Lonnée Hamilton. Part of the Weekly universe as copy editor, assistant manager in proofreading and writer during latter 1980s through 1991. Wrote about Generation X and interviewed Jean-Bertrand Aristide before his rise to power in Haiti. Post-Weekly, got master’s in dramatic writing at NYU and worked as a copy editor at The Village Voice. Now an administrator at a South Pasadena elementary school with a special focus on arts education. Married to Tony Palazzo, whom she met while at the Weekly. Two kids; two dogs.


Sandra Hernandez. A staff writer from about 1994 through 1999, she devoted particular attention to issues of immigration and immigrants. Afterward, she covered politics in Venezuela for the Associated Press, and also freelanced for U.S. publications in Columbia and Venezuela. Currently a staff writer with the Sun-Sentinel in South Florida on the race and demographics team.


Pamela Klein. During her long tenure as research editor and intern-program director, Klein, a onetime intern herself, assembled a monster assembly line that trained an army of future journalists. For the most part, interns did fact-checking and freelance writing. These days, fact-checking roles have mostly passed on to paid employees. Klein combined a corporate 9-to-5 efficiency with a militant fanaticism for getting every fact right. She also threw into the mix her culturally libertine sensibilities and a love of bakelite jewelry. In 2001, she decamped with her professor husband and young daughter to the Virgin Islands. She’s finishing a novel and is soon headed off to meditate with a mystic in Chile’s Andes Mountains. The mystic thinks she had a past life as a black woman.


Helen Knode. At the Weekly from 1985 to 1991 as film and theater critic, film editor, features writer and columnist. Recently published first novel, The Ticket Out, a crime story about women in Hollywood, and she’s hacking away at the sequel. Married to novelist James Ellroy.


Laureen Lazarovici. Spent five and a half years at the Weekly, mostly as a City Hall reporter. At the end of 1994, she became a California Journal staff writer and then went on to an American Political Science Association Congressional Fellowship in Washington, D.C. She covered Capitol Hill for a year and a half for Education Daily and is currently assistant editor at the AFL-CIO publications department.

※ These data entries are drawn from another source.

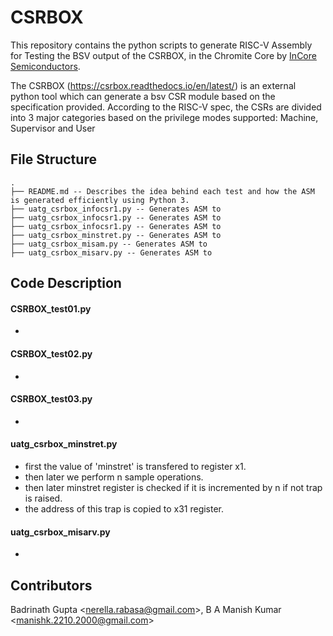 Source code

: # CSRBOX
This repository contains the python scripts to generate RISC-V Assembly for Testing the BSV output of the CSRBOX, in the Chromite Core by [InCore Semiconductors](https://incoresemi.com/).

The CSRBOX (https://csrbox.readthedocs.io/en/latest/) is an external python tool which can generate a
bsv CSR module based on the specification provided. According to the RISC-V spec, the CSRs are divided
into 3 major categories based on the privilege modes supported: Machine, Supervisor and User

## File Structure
```
.
├── README.md -- Describes the idea behind each test and how the ASM is generated efficiently using Python 3.
├── uatg_csrbox_infocsr1.py -- Generates ASM to 
├── uatg_csrbox_infocsr1.py -- Generates ASM to 
├── uatg_csrbox_infocsr1.py -- Generates ASM to 
├── uatg_csrbox_minstret.py -- Generates ASM to 
├── uatg_csrbox_misam.py -- Generates ASM to 
├── uatg_csrbox_misarv.py -- Generates ASM to 
```

## Code Description

#### CSRBOX_test01.py
- 
#### CSRBOX_test02.py
- 
#### CSRBOX_test03.py
-
#### uatg_csrbox_minstret.py
- first the value of 'minstret' is transfered to register x1.
- then later we perform n sample operations.
- then later minstret register is checked if it is incremented by n if not trap is raised.
- the address of this trap is copied to x31 register.

#### uatg_csrbox_misarv.py
- 


## Contributors
Badrinath Gupta <<nerella.rabasa@gmail.com>>,
B A Manish Kumar <<manishk.2210.2000@gmail.com>>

Robert Lloyd. More evidence that even though you don’t need to have a band to work at the Weekly, it doesn’t hurt. Lloyd’s band played at the Weekly’s fifth-anniversary party, and, with a different band, he played at the paper’s recent 25th-anniversary bash too. Started at the Weekly as a typographer just before the paper’s first anniversary. Later served as music editor, TV writer and all-purpose columnist. Remembered also for The Critical List columns. Now a TV writer for the Los Angeles Times.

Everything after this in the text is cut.